This work addresses the vulnerability of existing large-scale multi-agent systems to failure in complex tasks due to error propagation and insufficient verification mechanisms. The authors propose a two-stage framework that automatically constructs and executes task-specific multi-agent systems from natural language instructions, incorporating dual verification mechanisms—during both construction and runtime. The approach decomposes tasks into directed acyclic graphs, defines input/output contracts, grounds knowledge via web search, and auto-generates prompts and tools. It further introduces a three-level error attribution scheme and intermediate output validation gating to enable targeted recovery strategies. Experimental results demonstrate that the method significantly outperforms strong baselines across programming, in-context learning, and open-ended reasoning tasks, consistently improving task success rates, error recovery capability, and workflow stability.

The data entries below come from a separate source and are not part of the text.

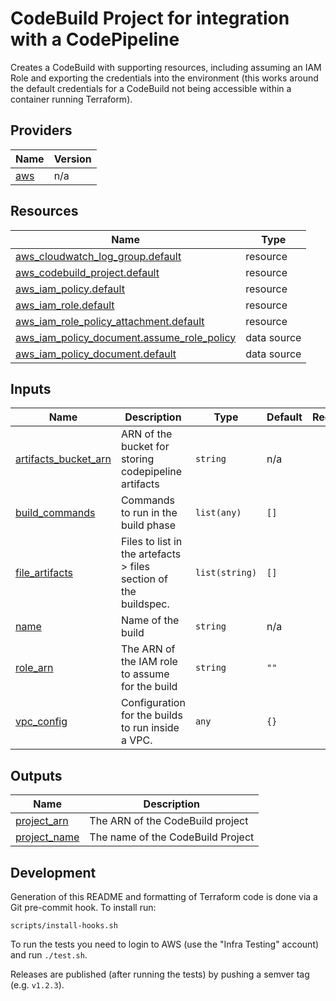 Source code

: <!-- BEGIN_TF_DOCS -->
# CodeBuild Project for integration with a CodePipeline

Creates a CodeBuild with supporting resources, including assuming an IAM Role and exporting the
credentials into the environment (this works around the default credentials for a CodeBuild
not being accessible within a container running Terraform).

## Providers

| Name | Version |
|------|---------|
| <a name="provider_aws"></a> [aws](#provider\_aws) | n/a |

## Resources

| Name | Type |
|------|------|
| [aws_cloudwatch_log_group.default](https://registry.terraform.io/providers/hashicorp/aws/latest/docs/resources/cloudwatch_log_group) | resource |
| [aws_codebuild_project.default](https://registry.terraform.io/providers/hashicorp/aws/latest/docs/resources/codebuild_project) | resource |
| [aws_iam_policy.default](https://registry.terraform.io/providers/hashicorp/aws/latest/docs/resources/iam_policy) | resource |
| [aws_iam_role.default](https://registry.terraform.io/providers/hashicorp/aws/latest/docs/resources/iam_role) | resource |
| [aws_iam_role_policy_attachment.default](https://registry.terraform.io/providers/hashicorp/aws/latest/docs/resources/iam_role_policy_attachment) | resource |
| [aws_iam_policy_document.assume_role_policy](https://registry.terraform.io/providers/hashicorp/aws/latest/docs/data-sources/iam_policy_document) | data source |
| [aws_iam_policy_document.default](https://registry.terraform.io/providers/hashicorp/aws/latest/docs/data-sources/iam_policy_document) | data source |

## Inputs

| Name | Description | Type | Default | Required |
|------|-------------|------|---------|:--------:|
| <a name="input_artifacts_bucket_arn"></a> [artifacts\_bucket\_arn](#input\_artifacts\_bucket\_arn) | ARN of the bucket for storing codepipeline artifacts | `string` | n/a | yes |
| <a name="input_build_commands"></a> [build\_commands](#input\_build\_commands) | Commands to run in the build phase | `list(any)` | `[]` | no |
| <a name="input_file_artifacts"></a> [file\_artifacts](#input\_file\_artifacts) | Files to list in the artefacts > files section of the buildspec. | `list(string)` | `[]` | no |
| <a name="input_name"></a> [name](#input\_name) | Name of the build | `string` | n/a | yes |
| <a name="input_role_arn"></a> [role\_arn](#input\_role\_arn) | The ARN of the IAM role to assume for the build | `string` | `""` | no |
| <a name="input_vpc_config"></a> [vpc\_config](#input\_vpc\_config) | Configuration for the builds to run inside a VPC. | `any` | `{}` | no |

## Outputs

| Name | Description |
|------|-------------|
| <a name="output_project_arn"></a> [project\_arn](#output\_project\_arn) | The ARN of the CodeBuild project |
| <a name="output_project_name"></a> [project\_name](#output\_project\_name) | The name of the CodeBuild Project |

## Development

Generation of this README and formatting of Terraform code is done via a Git pre-commit hook. To install run:

    scripts/install-hooks.sh

To run the tests you need to login to AWS (use the "Infra Testing" account) and run `./test.sh`.

Releases are published (after running the tests) by pushing a semver tag (e.g. `v1.2.3`).
<!-- END_TF_DOCS -->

AI agents are increasingly used to solve complex, multi-step tasks, but existing multi-agent frameworks remain brittle as workflows grow in scale and depth. Small errors at intermediate stages can propagate through agent interactions, while insufficient grounding and weak verification mechanisms further limit reliability. We present Meta-Agent, a two-phase framework that automatically constructs and executes specialized multi-agent systems from natural-language task descriptions. In the construction phase, a task planner decomposes a problem into a directed acyclic graph of agent specifications with explicit input/output contracts and verification criteria. A web search module grounds each specification with external evidence, and a code generation module produces system prompts and tool configurations. A construction-time verification stage then validates generated artifacts and triggers targeted regeneration when failures are detected. In the execution phase, a coordinator dispatches subtasks across the agent graph while execution-time verification gates intermediate outputs. We further introduce a three-level error attribution mechanism that distinguishes local, upstream, and structural failures, enabling targeted recovery strategies ranging from localized retries to partial re-execution and re-decomposition. We evaluate Meta-Agent across coding, contextual learning, and open-ended reasoning tasks. Experiments against strong multi-agent baselines and ablation studies demonstrate consistent improvements in task success rate, error recovery, and workflow stability. The results highlight the importance of tightly integrating planning, grounding, and verification for building reliable multi-agent systems.